Per quello ci sarà Cenerentola!

Sarà prevista drammaturgicamente una Cenerentole che disinfetterà, sanificherà le cabine: pulirà le cuffie, passerà le sedie, le finestre e poi lo spazio scenico. Gli spettatori entreranno nelle cabine con la mascherina, dentro ci saranno le istruzioni, uno specchio, un luogo dove appendere la mascherina, saranno isolati.

Al di là di tutte le sanificazioni alla base c’è la necessità di ricreare un’intimità tra attore e spettatore, giusto?

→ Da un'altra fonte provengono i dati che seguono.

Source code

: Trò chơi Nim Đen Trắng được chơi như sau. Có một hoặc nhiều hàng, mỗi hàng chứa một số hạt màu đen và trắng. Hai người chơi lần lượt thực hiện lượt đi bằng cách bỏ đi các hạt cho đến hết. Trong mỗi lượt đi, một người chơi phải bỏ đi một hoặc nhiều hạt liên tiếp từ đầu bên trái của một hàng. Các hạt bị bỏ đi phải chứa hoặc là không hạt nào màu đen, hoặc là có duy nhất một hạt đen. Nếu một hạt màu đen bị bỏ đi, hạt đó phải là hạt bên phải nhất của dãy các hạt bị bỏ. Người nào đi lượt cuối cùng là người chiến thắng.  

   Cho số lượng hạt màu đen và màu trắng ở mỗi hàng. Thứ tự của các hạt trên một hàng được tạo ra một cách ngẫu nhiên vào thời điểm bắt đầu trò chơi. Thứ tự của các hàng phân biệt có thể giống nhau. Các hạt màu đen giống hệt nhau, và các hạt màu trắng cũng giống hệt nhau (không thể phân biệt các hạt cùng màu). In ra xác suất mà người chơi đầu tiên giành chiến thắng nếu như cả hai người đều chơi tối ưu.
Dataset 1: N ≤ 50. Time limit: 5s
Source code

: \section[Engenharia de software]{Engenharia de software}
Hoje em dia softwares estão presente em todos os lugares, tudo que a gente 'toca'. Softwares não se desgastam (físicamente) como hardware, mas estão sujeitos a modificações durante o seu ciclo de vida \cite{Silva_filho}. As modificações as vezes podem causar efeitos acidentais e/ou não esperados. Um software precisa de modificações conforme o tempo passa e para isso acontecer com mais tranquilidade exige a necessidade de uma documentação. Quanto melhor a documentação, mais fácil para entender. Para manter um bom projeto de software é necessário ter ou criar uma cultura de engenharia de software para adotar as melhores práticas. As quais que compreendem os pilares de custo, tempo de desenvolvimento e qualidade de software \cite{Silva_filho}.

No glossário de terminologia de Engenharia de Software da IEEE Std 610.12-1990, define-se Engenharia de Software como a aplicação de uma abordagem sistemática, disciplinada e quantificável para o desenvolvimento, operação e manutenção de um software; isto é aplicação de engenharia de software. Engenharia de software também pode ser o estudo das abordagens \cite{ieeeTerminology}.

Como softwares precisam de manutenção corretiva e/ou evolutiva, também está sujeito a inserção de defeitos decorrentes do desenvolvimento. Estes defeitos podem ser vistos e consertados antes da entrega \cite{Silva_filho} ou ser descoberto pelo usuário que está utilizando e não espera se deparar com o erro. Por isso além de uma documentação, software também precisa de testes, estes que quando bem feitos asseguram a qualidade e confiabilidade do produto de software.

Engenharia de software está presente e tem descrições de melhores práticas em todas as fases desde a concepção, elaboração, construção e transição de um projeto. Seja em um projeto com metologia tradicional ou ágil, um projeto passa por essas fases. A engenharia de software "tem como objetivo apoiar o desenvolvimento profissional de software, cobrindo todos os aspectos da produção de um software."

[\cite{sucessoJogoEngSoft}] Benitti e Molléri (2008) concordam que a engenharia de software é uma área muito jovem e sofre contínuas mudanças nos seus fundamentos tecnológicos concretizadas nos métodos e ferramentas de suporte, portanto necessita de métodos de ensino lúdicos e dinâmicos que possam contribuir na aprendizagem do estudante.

Ci sarà una grande intimità, sarà un po’ un confessionale.

Immagino siano luoghi molto suggestivi anche per la parzialità con cui chi assiste vede e “sbircia” ciò che accade…

Sì, sarà un’esperienza anche di tipo sensoriale.

Secondo lei di questo periodo che memoria si conserverà? Che tracce ci lascerà?

Non so, non so quale segno ci lascerà dentro tutto questo. Dei colleghi in Lombardia si sono trovati con le bare in casa, perché non si sapeva più dove metterle…

Al momento quello che so è che dobbiamo ripartire, con tutte le precauzioni, ma dobbiamo poter ripartire. Chiaramente siamo molto attenti a “come” riprendere le attività. Noi qui abbiamo rivoluzionato lo spazio, spostato gli orari, stiamo sanificando tutto, prepariamo i luoghi, misuriamo la temperatura, disinfettiamo le maniglie…

Nonostante queste complicazioni vedo che i miei attori riaprono gli occhi sul mondo nel poter ricominciare e questo li aiuterà anche a essere più consapevoli rispetto a quanto hanno passato.

È difficile al momento fare progetti o avere certezze sul futuro, anche questo è un grande limite?

Viviamo alla giornata. Viviamo alla giornata ma con la voglia di andare avanti. Finché c’è inquietudine possiamo stare tranquilli.